/hyperknee_finder

It's about a tool for optimizing two inter-dependent parameters.

Primary LanguageJupyter NotebookApache License 2.0Apache-2.0

HyperKnee Finder

This tool will found the optimal values for two inter-dependant parameters using the well known knee/elbow method.

The method prescribe to search for the point where the curvature is at the maximum (Here an example).

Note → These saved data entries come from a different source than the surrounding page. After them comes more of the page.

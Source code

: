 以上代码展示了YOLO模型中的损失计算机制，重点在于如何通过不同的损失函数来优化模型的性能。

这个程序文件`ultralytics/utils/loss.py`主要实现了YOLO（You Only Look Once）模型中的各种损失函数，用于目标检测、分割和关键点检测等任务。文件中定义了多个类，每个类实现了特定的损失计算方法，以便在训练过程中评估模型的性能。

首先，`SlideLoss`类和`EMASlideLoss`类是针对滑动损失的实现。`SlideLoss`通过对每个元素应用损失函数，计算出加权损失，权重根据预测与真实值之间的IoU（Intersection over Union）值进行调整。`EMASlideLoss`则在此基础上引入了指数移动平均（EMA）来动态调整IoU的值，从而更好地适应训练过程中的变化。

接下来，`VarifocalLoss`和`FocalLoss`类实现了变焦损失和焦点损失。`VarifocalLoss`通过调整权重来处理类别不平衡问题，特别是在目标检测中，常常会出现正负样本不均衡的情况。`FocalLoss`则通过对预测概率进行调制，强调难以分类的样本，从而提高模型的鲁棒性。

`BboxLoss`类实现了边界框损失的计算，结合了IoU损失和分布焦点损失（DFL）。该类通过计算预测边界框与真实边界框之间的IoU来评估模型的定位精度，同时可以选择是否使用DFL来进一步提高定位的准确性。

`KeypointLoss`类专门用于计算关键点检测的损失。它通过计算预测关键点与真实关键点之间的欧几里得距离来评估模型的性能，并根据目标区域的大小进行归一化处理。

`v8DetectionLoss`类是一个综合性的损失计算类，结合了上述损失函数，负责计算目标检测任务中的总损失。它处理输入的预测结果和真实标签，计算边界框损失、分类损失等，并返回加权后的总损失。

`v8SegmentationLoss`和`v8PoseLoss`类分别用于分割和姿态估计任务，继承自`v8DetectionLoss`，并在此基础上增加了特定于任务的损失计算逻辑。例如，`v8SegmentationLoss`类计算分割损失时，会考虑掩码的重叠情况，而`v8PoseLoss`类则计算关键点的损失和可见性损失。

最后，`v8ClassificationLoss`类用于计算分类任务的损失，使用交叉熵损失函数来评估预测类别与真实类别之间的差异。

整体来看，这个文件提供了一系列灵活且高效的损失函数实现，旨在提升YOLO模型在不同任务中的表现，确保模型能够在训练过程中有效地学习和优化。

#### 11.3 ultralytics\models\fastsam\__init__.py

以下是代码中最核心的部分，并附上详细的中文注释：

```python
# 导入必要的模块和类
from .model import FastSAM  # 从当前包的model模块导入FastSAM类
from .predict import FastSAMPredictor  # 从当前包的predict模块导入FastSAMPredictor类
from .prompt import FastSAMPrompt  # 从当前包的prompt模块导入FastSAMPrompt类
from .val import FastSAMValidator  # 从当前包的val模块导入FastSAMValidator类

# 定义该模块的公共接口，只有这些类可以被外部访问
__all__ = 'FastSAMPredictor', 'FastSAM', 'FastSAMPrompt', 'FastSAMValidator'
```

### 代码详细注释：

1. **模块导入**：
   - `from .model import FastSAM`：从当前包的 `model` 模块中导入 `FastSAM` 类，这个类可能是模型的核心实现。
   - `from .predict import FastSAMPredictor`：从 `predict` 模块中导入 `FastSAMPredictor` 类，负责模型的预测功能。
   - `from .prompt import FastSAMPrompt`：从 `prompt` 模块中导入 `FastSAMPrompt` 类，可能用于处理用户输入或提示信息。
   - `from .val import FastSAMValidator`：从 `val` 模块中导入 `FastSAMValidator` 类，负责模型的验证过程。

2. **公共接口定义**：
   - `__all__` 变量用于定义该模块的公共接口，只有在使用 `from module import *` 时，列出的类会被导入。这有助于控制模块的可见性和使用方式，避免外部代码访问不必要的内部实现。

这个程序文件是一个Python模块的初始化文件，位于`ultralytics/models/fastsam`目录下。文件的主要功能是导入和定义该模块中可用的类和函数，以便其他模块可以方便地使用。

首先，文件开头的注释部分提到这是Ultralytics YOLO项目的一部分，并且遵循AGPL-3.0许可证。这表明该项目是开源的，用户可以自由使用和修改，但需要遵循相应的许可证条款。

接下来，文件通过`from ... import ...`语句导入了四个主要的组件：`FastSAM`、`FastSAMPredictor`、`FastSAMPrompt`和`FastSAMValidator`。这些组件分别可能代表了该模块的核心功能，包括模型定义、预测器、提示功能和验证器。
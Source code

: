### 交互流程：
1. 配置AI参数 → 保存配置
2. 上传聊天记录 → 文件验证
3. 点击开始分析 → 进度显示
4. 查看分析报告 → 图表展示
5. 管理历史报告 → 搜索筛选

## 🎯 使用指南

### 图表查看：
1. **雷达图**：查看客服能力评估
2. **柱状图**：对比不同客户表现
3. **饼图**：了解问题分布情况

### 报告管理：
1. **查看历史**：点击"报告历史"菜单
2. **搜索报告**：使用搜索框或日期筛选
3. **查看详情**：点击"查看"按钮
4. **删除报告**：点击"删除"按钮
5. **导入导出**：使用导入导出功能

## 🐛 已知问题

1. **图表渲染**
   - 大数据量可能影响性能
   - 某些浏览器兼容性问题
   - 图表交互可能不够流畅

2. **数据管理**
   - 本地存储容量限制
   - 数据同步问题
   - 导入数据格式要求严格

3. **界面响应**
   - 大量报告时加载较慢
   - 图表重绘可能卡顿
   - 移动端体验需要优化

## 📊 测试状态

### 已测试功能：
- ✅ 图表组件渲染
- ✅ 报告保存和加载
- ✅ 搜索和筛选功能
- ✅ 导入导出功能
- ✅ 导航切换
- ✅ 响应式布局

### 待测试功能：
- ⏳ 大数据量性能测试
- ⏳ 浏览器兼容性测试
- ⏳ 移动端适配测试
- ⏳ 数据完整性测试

A more formal definition (from Satopää, Albrecht, Irwin, and Raghavan, 2011, p.1) states that the knee/elbow point is the point after which:

relative costs to increase [or decrease, NdC] some tunable parameter is no longer worth the corresponding performance benefit

While usually this method is used for tuning one single parameter, nothing impeach to the same for multiple, inter-dependant parameters. This tool is anyway able to find the optimal value only for two parameters.

Plot of the HyperKnee

In facts, HyperKnee Finder is a 2-d generalisation of the KneeFinder tool.

Install and usage

to install ust use PIP:

pip install HyperkneeFinder

The data has to be shaped in a proper way, i,e, X and Y should be 1-dimensional arrays, while Z should be a 2-dimensional array. Each Z[i,j] should contain the Z value for X[i] and Y[j].

To discover the HyperKnee point just call

hkf= HyperKneeFinder(X, Y, Z)
hyperknee_coordinates = hfk.get_hyperknee_point()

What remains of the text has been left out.